Also see the SMHS Simulation Primer.

3.4 `R` Debugging

Most programs that give incorrect results are impacted by logical errors. When errors (bugs, exceptions) occur, we need to explore deeper – this procedure to identify and fix bugs is “debugging”.

R tools for debugging: traceback(), debug() browser() trace() recover()

traceback(): Failing R functions report to the screen immediately the run-time errors. Calling traceback() shows the place where the error occurred. The traceback() function prints the list of functions that were called before the error occurred. The stacked function calls are printed in reverse order.

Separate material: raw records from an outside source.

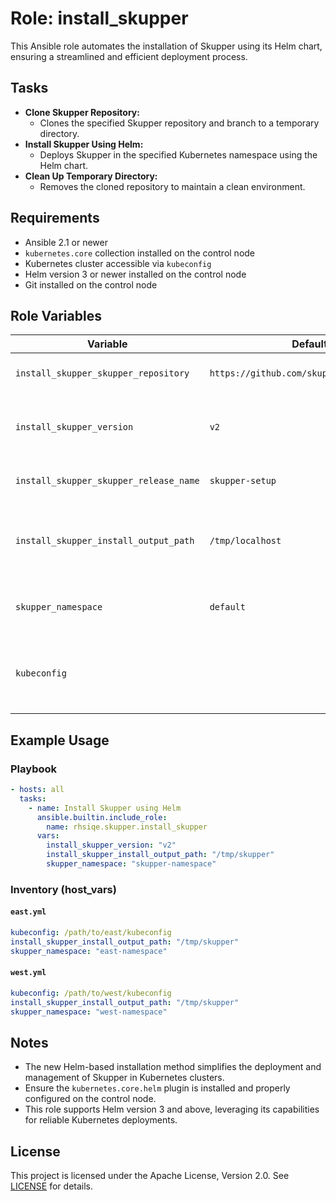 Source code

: # Role: install_skupper

This Ansible role automates the installation of Skupper using its Helm chart, ensuring a streamlined and efficient deployment process.

## Tasks

- **Clone Skupper Repository:**
  - Clones the specified Skupper repository and branch to a temporary directory.
- **Install Skupper Using Helm:**
  - Deploys Skupper in the specified Kubernetes namespace using the Helm chart.
- **Clean Up Temporary Directory:**
  - Removes the cloned repository to maintain a clean environment.

## Requirements

- Ansible 2.1 or newer
- `kubernetes.core` collection installed on the control node
- Kubernetes cluster accessible via `kubeconfig`
- Helm version 3 or newer installed on the control node
- Git installed on the control node

## Role Variables

| Variable                               | Default Value                             | Description                                                                 |
|----------------------------------------|-------------------------------------------|-----------------------------------------------------------------------------|
| `install_skupper_skupper_repository`  | `https://github.com/skupperproject/skupper.git` | URL of the Skupper repository.                                             |
| `install_skupper_version`      | `v2`                                      | Branch of the Skupper repository to clone.                                  |
| `install_skupper_skupper_release_name`| `skupper-setup`                           | Release name for Skupper.                                                  |
| `install_skupper_install_output_path` | `/tmp/localhost`                          | Directory where the repository will be cloned temporarily.                 |
| `skupper_namespace`                   | `default`                                 | Kubernetes namespace for Skupper installation.                             |
| `kubeconfig`                          |                                           | Path to the kubeconfig file for cluster access. **Mandatory.**             |

## Example Usage

### Playbook

```yaml
- hosts: all
  tasks:
    - name: Install Skupper using Helm
      ansible.builtin.include_role:
        name: rhsiqe.skupper.install_skupper
      vars:
        install_skupper_version: "v2"
        install_skupper_install_output_path: "/tmp/skupper"
        skupper_namespace: "skupper-namespace"
```

### Inventory (host_vars)

#### `east.yml`

```yaml
kubeconfig: /path/to/east/kubeconfig
install_skupper_install_output_path: "/tmp/skupper"
skupper_namespace: "east-namespace"
```

#### `west.yml`

```yaml
kubeconfig: /path/to/west/kubeconfig
install_skupper_install_output_path: "/tmp/skupper"
skupper_namespace: "west-namespace"
```

## Notes

- The new Helm-based installation method simplifies the deployment and management of Skupper in Kubernetes clusters.
- Ensure the `kubernetes.core.helm` plugin is installed and properly configured on the control node.
- This role supports Helm version 3 and above, leveraging its capabilities for reliable Kubernetes deployments.

## License

This project is licensed under the Apache License, Version 2.0. See [LICENSE](https://www.apache.org/licenses/LICENSE-2.0) for details.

f1 <- function(x) { r<- x-g1(x); `R` }

g1 <- function(y) { r<-y*h1(y); `R` }

h1 <- function(z) { r<-log(z); if(r<10) r^2 else   r^3}

f1(-1)

## Warning in log(z): NaNs produced

## Error in if (r < 10) r^2 else r^3: missing value where TRUE/FALSE needed

traceback()   
3:  h(y)

## Error in h(y): could not find function "h"

2: g(x)

## Error in g(x): could not find function "g"

1: f(-1)

## Error in f(-1): could not find function "f"

debug() - traceback() does not tell you where the error is. To find out which line causes the error, we may step through the function using debug().

debug(foo) flags the function foo() for debugging. undebug(foo) unflags the function. When a function is flagged for debugging, each statement in the function is executed one at a time. After a statement is executed, the function suspends and the user can interact with the R shell. This allows us to inspect a function line-by-line.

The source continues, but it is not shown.